Thanks for the helpful and encouraging reply. (It actually reminds me of the book "Conversations With God", where 'God' actually says that "the most loving person is the most self-centred" and he states that you should always put your self first, even (or he may have said, especially) when helping others, because the highest good for you can only be the highest good for another. -and that, problems only arise when you don't understand what is best for you.)

Leo 62:
Don't pat me on the back too eagerly - I am listed for volunteer work but I haven't as yet gone on it. But, it's more really that I'm not extra good or anything. In fact, I am kind of watching for my phoney compassion. ...I am a bit of a try-hard sometimes. I figure it is because I am not clever or insightful enough to know how to be my best and also I figure that I have quite a fair bit of vanity and self-regard. ...it's possible, I believe, to have a big ego and yet suffer low self esteem...
Anyhow, in a way it is just as selfish to focus on other people. And I can tell you why I think so: Because focussing on others means I don't need to bother any more with my many and emotionally draining problems. And on top of this: it is the better position to be in. Because focussing more on other people being accepted and loved etc, means I get included in this just as naturally; and I'm not searching for approval or dependent on other people accepting me anymore. -not if I don't let such thoughts take me over, and they are less likely to when I am too busy focussing on someone else.
So, it is a better and even I suppose more powerful position to be in.

And, I disagree that social phobics are more selfish. -more 'self centred', yes, but not more 'selfish' ...and by this I mean that our innate sensitivity makes us more easily effected emotionally, but we think the same way as most people do. It is like why mental illness exists - a person who thinks the same way but has less emotion may have a problem, but a person who thinks the same way but has more emotion may have a mental illness. ...It's like how Jesus had his feet washed by a woman who was a prostitute and the pharisee having dinner with him disapproved; Jesus said: "A person who is forgiven little only shows a little love, but a person who is forgiven much shows much love". ...It takes more effort for us to change, and yet, at the same time we may actually be among the few who change simply because we need to. -And like this, we are not more selfish (in our thinking) we just appear that way on the outside.

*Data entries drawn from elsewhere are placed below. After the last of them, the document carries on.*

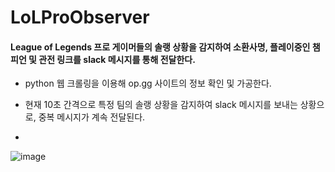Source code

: # LoLProObserver

#### League of Legends 프로 게이머들의 솔랭 상황을 감지하여 소환사명, 플레이중인 챔피언 및 관전 링크를 slack 메시지를 통해 전달한다.

- python 웹 크롤링을 이용해 op.gg 사이트의 정보 확인 및 가공한다.

- 현재 10초 간격으로 특정 팀의 솔랭 상황을 감지하여 slack 메시지를 보내는 상황으로, 중복 메시지가 계속 전달된다.
- 
![image](https://user-images.githubusercontent.com/48047620/111984366-a2cd3700-8b4e-11eb-9fc2-7a9fde5fb73e.png)
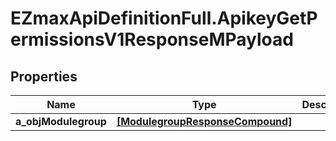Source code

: # EZmaxApiDefinitionFull.ApikeyGetPermissionsV1ResponseMPayload

## Properties

Name | Type | Description | Notes
------------ | ------------- | ------------- | -------------
**a_objModulegroup** | [**[ModulegroupResponseCompound]**](ModulegroupResponseCompound.md) |  | 


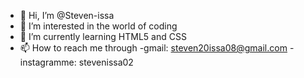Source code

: - 👋 Hi, I’m @Steven-issa
- 👀 I’m interested in the world of coding
- 🌱 I’m currently learning HTML5 and CSS
- 📫 How to reach me through -gmail: steven20issa08@gmail.com
                              -instagramme: stevenissa02
<!---
Steven-issa/Steven-issa is a ✨ special ✨ repository because its `README.md` (this file) appears on your GitHub profile.
You can click the Preview link to take a look at your changes.
--->
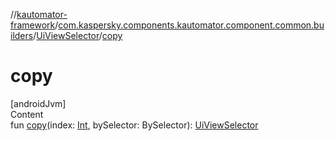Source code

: //[kautomator-framework](../../index.md)/[com.kaspersky.components.kautomator.component.common.builders](../index.md)/[UiViewSelector](index.md)/[copy](copy.md)



# copy  
[androidJvm]  
Content  
fun [copy](copy.md)(index: [Int](https://kotlinlang.org/api/latest/jvm/stdlib/kotlin/-int/index.html), bySelector: BySelector): [UiViewSelector](index.md)  




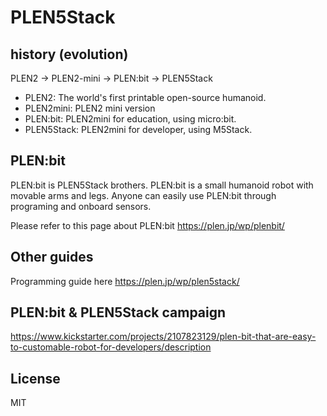 # PLEN5Stack

## history (evolution)

PLEN2 -> PLEN2-mini -> PLEN:bit -> PLEN5Stack

- PLEN2: The world's first printable open-source humanoid.
- PLEN2mini: PLEN2 mini version
- PLEN:bit: PLEN2mini for education, using micro:bit.
- PLEN5Stack: PLEN2mini for developer, using M5Stack.

## PLEN:bit

PLEN:bit is PLEN5Stack brothers.
PLEN:bit is a small humanoid robot with movable arms and legs. Anyone can easily use PLEN:bit through programing and onboard sensors.

Please refer to this page about PLEN:bit
https://plen.jp/wp/plenbit/

## Other guides

Programming guide here
https://plen.jp/wp/plen5stack/

## PLEN:bit & PLEN5Stack campaign

https://www.kickstarter.com/projects/2107823129/plen-bit-that-are-easy-to-customable-robot-for-developers/description

## License

MIT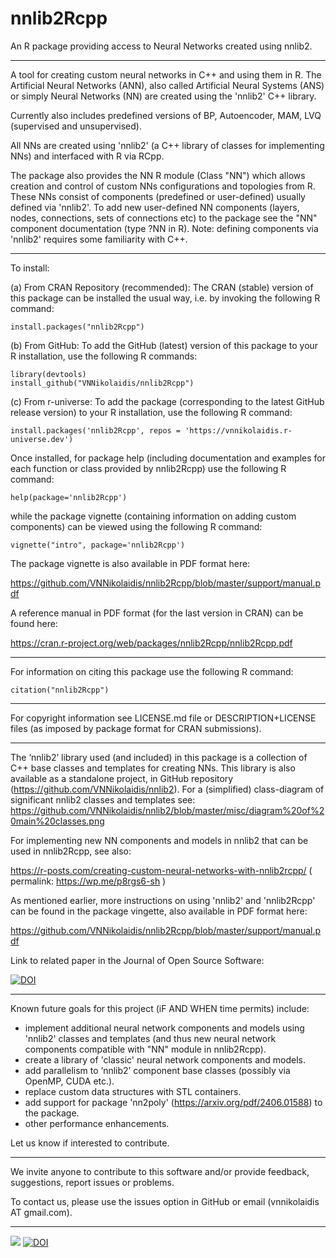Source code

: # nnlib2Rcpp
An R package providing access to Neural Networks created using nnlib2. 

---

A tool for creating custom neural networks in C++ and using them in R. The Artificial Neural Networks (ANN), also called Artificial Neural Systems (ANS) or simply Neural Networks (NN) are created using the 'nnlib2' C++ library.

Currently also includes predefined versions of BP, Autoencoder, MAM, LVQ (supervised and unsupervised).

All NNs are created using 'nnlib2' (a C++ library of classes for implementing NNs) and interfaced with R via RCpp.

The package also provides the NN R module (Class "NN") which allows creation and control of custom NNs configurations and topologies from R. These NNs consist of components (predefined or user-defined) usually defined via 'nnlib2'. To add new user-defined NN components (layers, nodes, connections, sets of connections etc) to the package see the "NN" component documentation (type ?NN in R). Note: defining components via 'nnlib2' requires some familiarity with C++.

---

To install:

(a) From CRAN Repository (recommended): The CRAN (stable) version of this package can be installed the usual way, i.e. by invoking the following R command:

    install.packages("nnlib2Rcpp") 

(b) From GitHub: To add the GitHub (latest) version of this package to your R installation, use the following R commands:

    library(devtools) 
    install_github("VNNikolaidis/nnlib2Rcpp")

(c) From r-universe: To add the package (corresponding to the latest GitHub release version) to your R installation, use the following R command:

    install.packages('nnlib2Rcpp', repos = 'https://vnnikolaidis.r-universe.dev')

Once installed, for package help (including documentation and examples for each function or class provided by nnlib2Rcpp) use the following R command:

    help(package='nnlib2Rcpp')

while the package vignette (containing information on adding custom components) can be viewed using the following R command:

    vignette("intro", package='nnlib2Rcpp')

The package vignette is also available in PDF format here:

https://github.com/VNNikolaidis/nnlib2Rcpp/blob/master/support/manual.pdf

A reference manual in PDF format (for the last version in CRAN) can be found here:

https://cran.r-project.org/web/packages/nnlib2Rcpp/nnlib2Rcpp.pdf

---

For information on citing this package use the following R command:

    citation("nnlib2Rcpp")

---

For copyright information see LICENSE.md file or DESCRIPTION+LICENSE files (as imposed by package format for CRAN submissions).

---

The ‘nnlib2’ library used (and included) in this package is a collection of C++ base classes and templates for creating NNs. This library is also available as a standalone project, in GitHub repository (https://github.com/VNNikolaidis/nnlib2). For a (simplified) class-diagram of significant nnlib2 classes and templates see: https://github.com/VNNikolaidis/nnlib2/blob/master/misc/diagram%20of%20main%20classes.png

For implementing new NN components and models in nnlib2 that can be used in nnlib2Rcpp, see also: 

https://r-posts.com/creating-custom-neural-networks-with-nnlib2rcpp/ ( permalink: https://wp.me/p8rgs6-sh )

As mentioned earlier, more instructions on using 'nnlib2' and 'nnlib2Rcpp' can be found in the package vingette, also available in PDF format here:

https://github.com/VNNikolaidis/nnlib2Rcpp/blob/master/support/manual.pdf

Link to related paper in the Journal of Open Source Software:

[![DOI](https://joss.theoj.org/papers/10.21105/joss.02876/status.svg)](https://doi.org/10.21105/joss.02876)

---

Known future goals for this project (iF AND WHEN time permits) include:

- implement additional neural network components and models using 'nnlib2' classes and templates (and thus new neural network components compatible with "NN" module in nnlib2Rcpp).
- create a library of 'classic' neural network components and models.
- add parallelism to ‘nnlib2’ component base classes (possibly via OpenMP, CUDA etc.).
- replace custom data structures with STL containers.
- add support for package 'nn2poly' (https://arxiv.org/pdf/2406.01588)
to the package.
- other performance enhancements.

Let us know if interested to contribute.

---

We invite anyone to contribute to this software and/or provide feedback, suggestions, report issues or problems.

To contact us, please use the issues option in GitHub or email (vnnikolaidis AT gmail.com).

---

[![](https://cranlogs.r-pkg.org/badges/nnlib2Rcpp)](https://cran.r-project.org/package=nnlib2Rcpp)
[![DOI](https://zenodo.org/badge/DOI/10.5281/zenodo.4780957.svg)](https://doi.org/10.5281/zenodo.4780957)

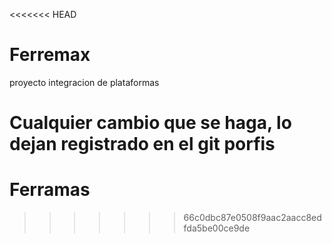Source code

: <<<<<<< HEAD
# Ferremax
proyecto integracion de plataformas

Cualquier cambio que se haga, lo dejan registrado en el git porfis
=======
# Ferramas
>>>>>>> 66c0dbc87e0508f9aac2aacc8edfda5be00ce9de
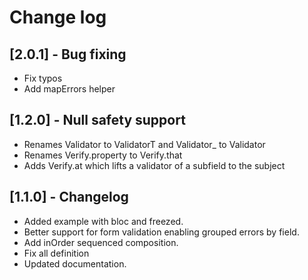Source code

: # Change log

## [2.0.1] - Bug fixing
- Fix typos
- Add mapErrors helper

## [1.2.0] - Null safety support

- Renames Validator to ValidatorT and Validator_ to Validator
- Renames Verify.property to Verify.that
- Adds Verify.at which lifts a validator of a subfield to the subject

## [1.1.0] - Changelog

- Added example with bloc and freezed.
- Better support for form validation enabling grouped errors by field.
- Add inOrder sequenced composition. 
- Fix all definition
- Updated documentation.
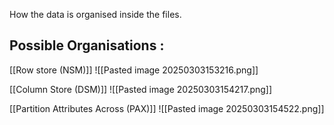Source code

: How the data is organised inside the files.

## Possible Organisations : 

[[Row store (NSM)]]
![[Pasted image 20250303153216.png]]

[[Column Store (DSM)]]
![[Pasted image 20250303154217.png]]

[[Partition Attributes Across (PAX)]]
![[Pasted image 20250303154522.png]]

...I believe that people who are 'in the gutter', who suffer mental illness, or struggle with whatever problem they have -looking at them is like getting a glimpse into what all human beings are really made of. -It is getting a closer look at the subtleties involved in really truly changing -subtleties that we don't get to see with people who don't experience real hardship and struggle. -Like how people who have it easy, tend to take it for granted and fool themselves into believing that it is them that earned what they have got. But people who are reduced to nothing -they truly learn what earning something (from nothing) is all about.
So, I wouldn't say that people with social anxiety are more selfish than most. We are about the same as other people. (and incidentally, I made the point above that it is really nice when you can see how you are 'the same as everybody' even if it is in terms of selfishness)

....The way I see it is that we have a unique level of self-centredness/sensitivity etc, and there is NOTHING WRONG with this. It is what makes us individuals. I don't see anything wrong or bad at all about this. I think that I am right on this and for that reason, I hope that you can see and understand my point of view.

Thanks for the encouragement -but just the same, I am going to watch my ego. I feel like my life depends on watching my ego. -it's a pretty big one!!

Thelema: That sounds right. I am interested in that stuff as well.
I just finished reading this excellent book that helps explain why thinking can't give us the freedom from problems that we are looking for - that we cannot conceive of the truth, we can only perceive it. That this is why Buddhists meditate. And they want to lose their sense of self, so that they experience the feeling of being united with others -and this then allows them to KNOW who they are and what to do about problems. That it is different to thinking or otherwise conceptualising what 'the answer' is (we can all do that really) but really KNOWING the truth -they say that you must experience this through enlightenment.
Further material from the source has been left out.